After directing the hospital to provide care up to 12 weeks, the HSE took three more months to clarify that an abortion need not be completed by 12 weeks and zero days so long as it began by that deadline. Should the medication fail to work, hospitals are barred from providing further treatment. This means that the person who has already jumped through all the hoops of having their pregnancy scanned and certified, waiting three days to go to the hospital for care, and then enduring a failed medical procedure, still must leave the country in order to terminate their pregnancy. As Dr. Malone’s comments show, the new law is not entirely clear regarding what constitutes criminal conduct. It uses vague phrases instead of standard medical terms. The government insisted on the modifier “serious” in the framework of exceptions: abortion after 12 weeks since the last menstrual period may be provided if there is risk of “serious” harm to the health of the pregnant woman. All the medical and legal experts who participated in the various assemblies and committees urged the government against such vague, non-medical language. Indeed, within the first month of legal abortion, at least one woman and her partner went public about having to travel to England to access abortion care when her fetus was diagnosed with life-threatening anomalies that the hospital would not certify as “fatal.” The fact that Ireland was a late adopter of legal abortion should have enabled the state to learn from patient-centered, international best practices, especially given the weight of the public vote in favor of reform.

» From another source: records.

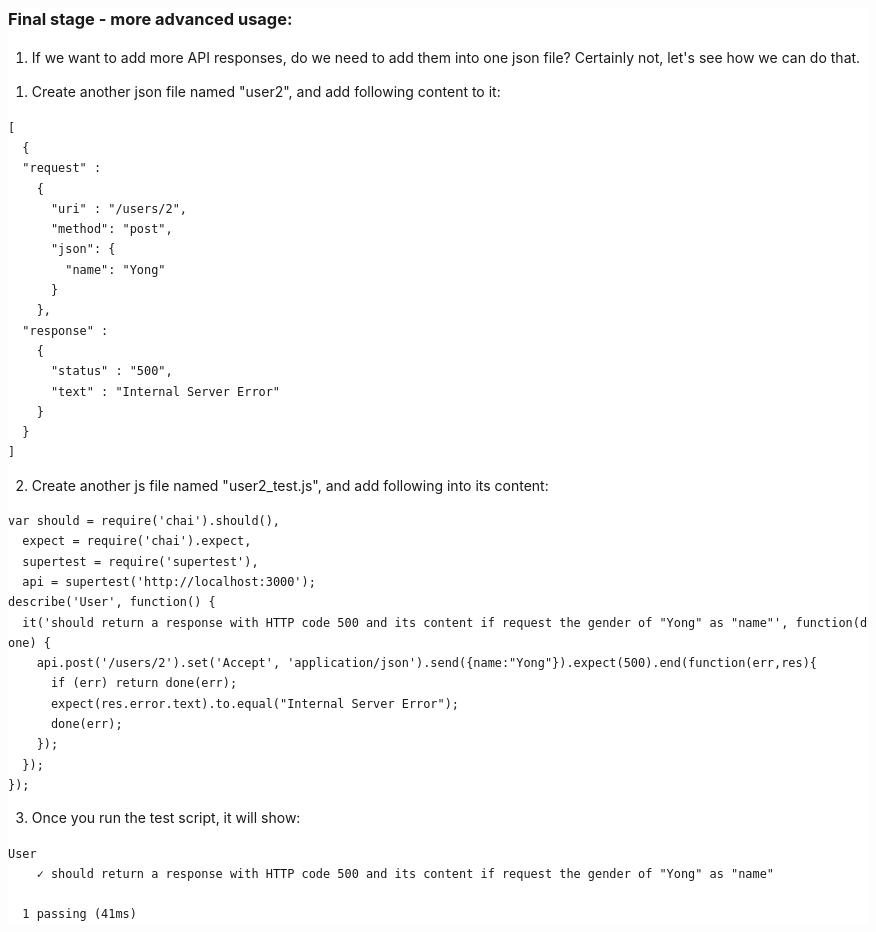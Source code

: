 ### Final stage - more advanced usage:

1. If we want to add more API responses, do we need to add them into one json file? Certainly not, let's see how we can do that.

  1) Create another json file named "user2", and add following content to it:

  ```
  [
    {
    "request" :
      {
        "uri" : "/users/2",
        "method": "post",
        "json": {
          "name": "Yong"
        }
      },
    "response" :
      {
        "status" : "500",
        "text" : "Internal Server Error"
      }
    }
  ]
  ```

  2) Create another js file named "user2_test.js", and add following into its content:

  ```
  var should = require('chai').should(),
    expect = require('chai').expect,
    supertest = require('supertest'),
    api = supertest('http://localhost:3000');
  describe('User', function() {
    it('should return a response with HTTP code 500 and its content if request the gender of "Yong" as "name"', function(done) {
      api.post('/users/2').set('Accept', 'application/json').send({name:"Yong"}).expect(500).end(function(err,res){
        if (err) return done(err);
        expect(res.error.text).to.equal("Internal Server Error");
        done(err);
      });
    });
  });
  ```

  3) Once you run the test script, it will show:

  ```
  User
      ✓ should return a response with HTTP code 500 and its content if request the gender of "Yong" as "name"

    1 passing (41ms)
  ```
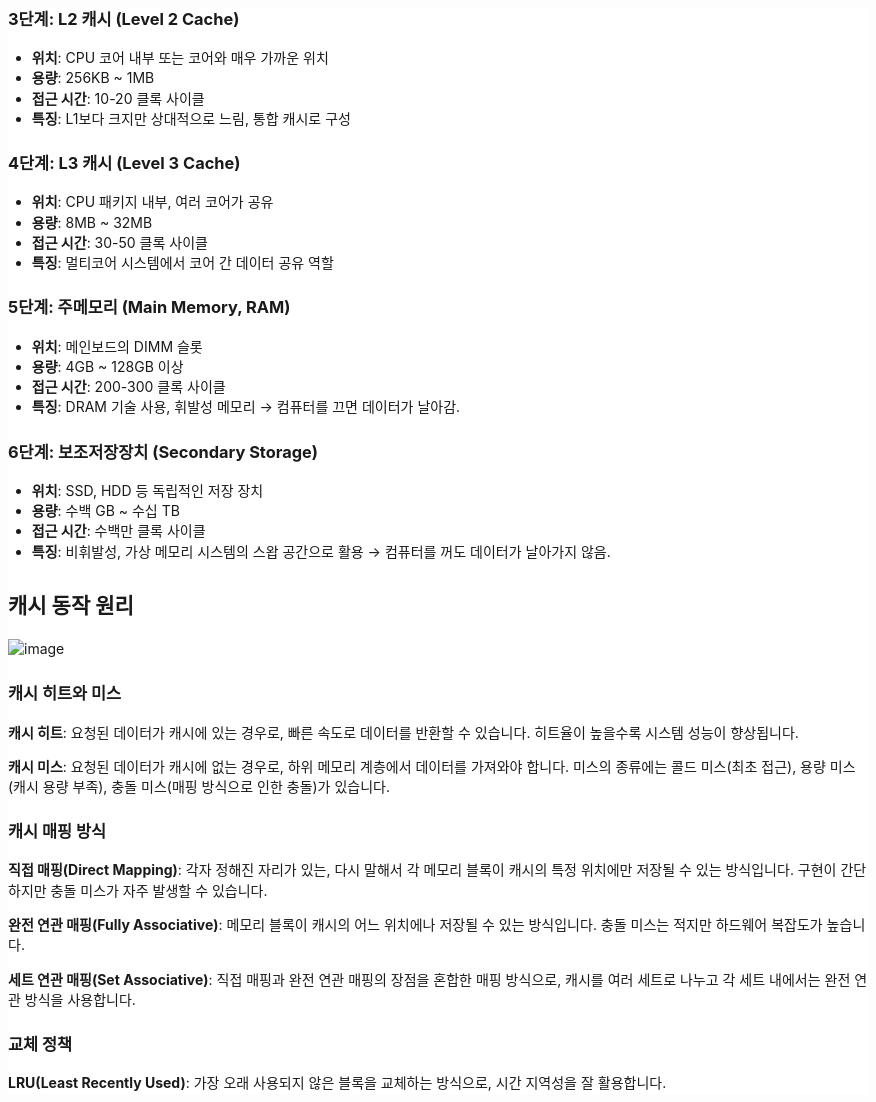 ### 3단계: L2 캐시 (Level 2 Cache)

- **위치**: CPU 코어 내부 또는 코어와 매우 가까운 위치
- **용량**: 256KB ~ 1MB
- **접근 시간**: 10-20 클록 사이클
- **특징**: L1보다 크지만 상대적으로 느림, 통합 캐시로 구성

### 4단계: L3 캐시 (Level 3 Cache)

- **위치**: CPU 패키지 내부, 여러 코어가 공유
- **용량**: 8MB ~ 32MB
- **접근 시간**: 30-50 클록 사이클
- **특징**: 멀티코어 시스템에서 코어 간 데이터 공유 역할

### 5단계: 주메모리 (Main Memory, RAM)

- **위치**: 메인보드의 DIMM 슬롯
- **용량**: 4GB ~ 128GB 이상
- **접근 시간**: 200-300 클록 사이클
- **특징**: DRAM 기술 사용, 휘발성 메모리 → 컴퓨터를 끄면 데이터가 날아감.

### 6단계: 보조저장장치 (Secondary Storage)

- **위치**: SSD, HDD 등 독립적인 저장 장치
- **용량**: 수백 GB ~ 수십 TB
- **접근 시간**: 수백만 클록 사이클
- **특징**: 비휘발성, 가상 메모리 시스템의 스왑 공간으로 활용 → 컴퓨터를 꺼도 데이터가 날아가지 않음.

## 캐시 동작 원리

<img width="1280" height="627" alt="image" src="https://github.com/user-attachments/assets/075613d7-2904-471c-ab76-098891d806e2" />

### 캐시 히트와 미스

**캐시 히트**: 요청된 데이터가 캐시에 있는 경우로, 빠른 속도로 데이터를 반환할 수 있습니다. 히트율이 높을수록 시스템 성능이 향상됩니다.

**캐시 미스**: 요청된 데이터가 캐시에 없는 경우로, 하위 메모리 계층에서 데이터를 가져와야 합니다. 미스의 종류에는 콜드 미스(최초 접근), 용량 미스(캐시 용량 부족), 충돌 미스(매핑 방식으로 인한 충돌)가 있습니다.

### 캐시 매핑 방식

**직접 매핑(Direct Mapping)**: 각자 정해진 자리가 있는, 다시 말해서 각 메모리 블록이 캐시의 특정 위치에만 저장될 수 있는 방식입니다. 구현이 간단하지만 충돌 미스가 자주 발생할 수 있습니다.

**완전 연관 매핑(Fully Associative)**: 메모리 블록이 캐시의 어느 위치에나 저장될 수 있는 방식입니다. 충돌 미스는 적지만 하드웨어 복잡도가 높습니다.

**세트 연관 매핑(Set Associative)**: 직접 매핑과 완전 연관 매핑의 장점을 혼합한 매핑 방식으로, 캐시를 여러 세트로 나누고 각 세트 내에서는 완전 연관 방식을 사용합니다.

### 교체 정책

**LRU(Least Recently Used)**: 가장 오래 사용되지 않은 블록을 교체하는 방식으로, 시간 지역성을 잘 활용합니다.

During parliamentary debate, Health Minister Harris asserted that criminalization “is necessary from a policy perspective….The provisions in the Bill protect people from forced abortions or an attempt to intimidate women…It is important that the termination of pregnancy remains illegal outside the circumstances in which it is legal.” Harris rested his case on advice from the attorney general; however, such advice is confidential and not shared with members of the Oireachtas, let alone the public. Lawyers for Choice and other experts countered by saying that Ireland already has laws to deal with coercion and medical wrongdoing and proposed narrowly tailored measures to address the minister’s stated concerns.
Criminalization emboldens opponents of legal abortion to engage in “sting operations” or “malicious reporting” of doctors, in turn discouraging doctors from providing care and making abortion less accessible to those who need it. While doctors and patients are required to navigate a criminal framework for abortion care, rogue agencies that promote anti-abortion myths alongside free ultrasounds operate without regulation. The Irish public is still waiting for long-promised legislation to regulate such agencies.
Finally, Ireland’s new abortion law never uses the word “abortion.” Instead, the law concerns “termination of pregnancy,” defined as “a medical procedure which is intended to end the life of the foetus.” This troubling definition personifies fetuses, evokes a criminal offense, and stigmatizes the medical care that is supposedly being legitimized. Rather than affirming women’s rights after decades of reproductive oppression, this approach perpetuates the idea that abortion is, at the least, a moral crime.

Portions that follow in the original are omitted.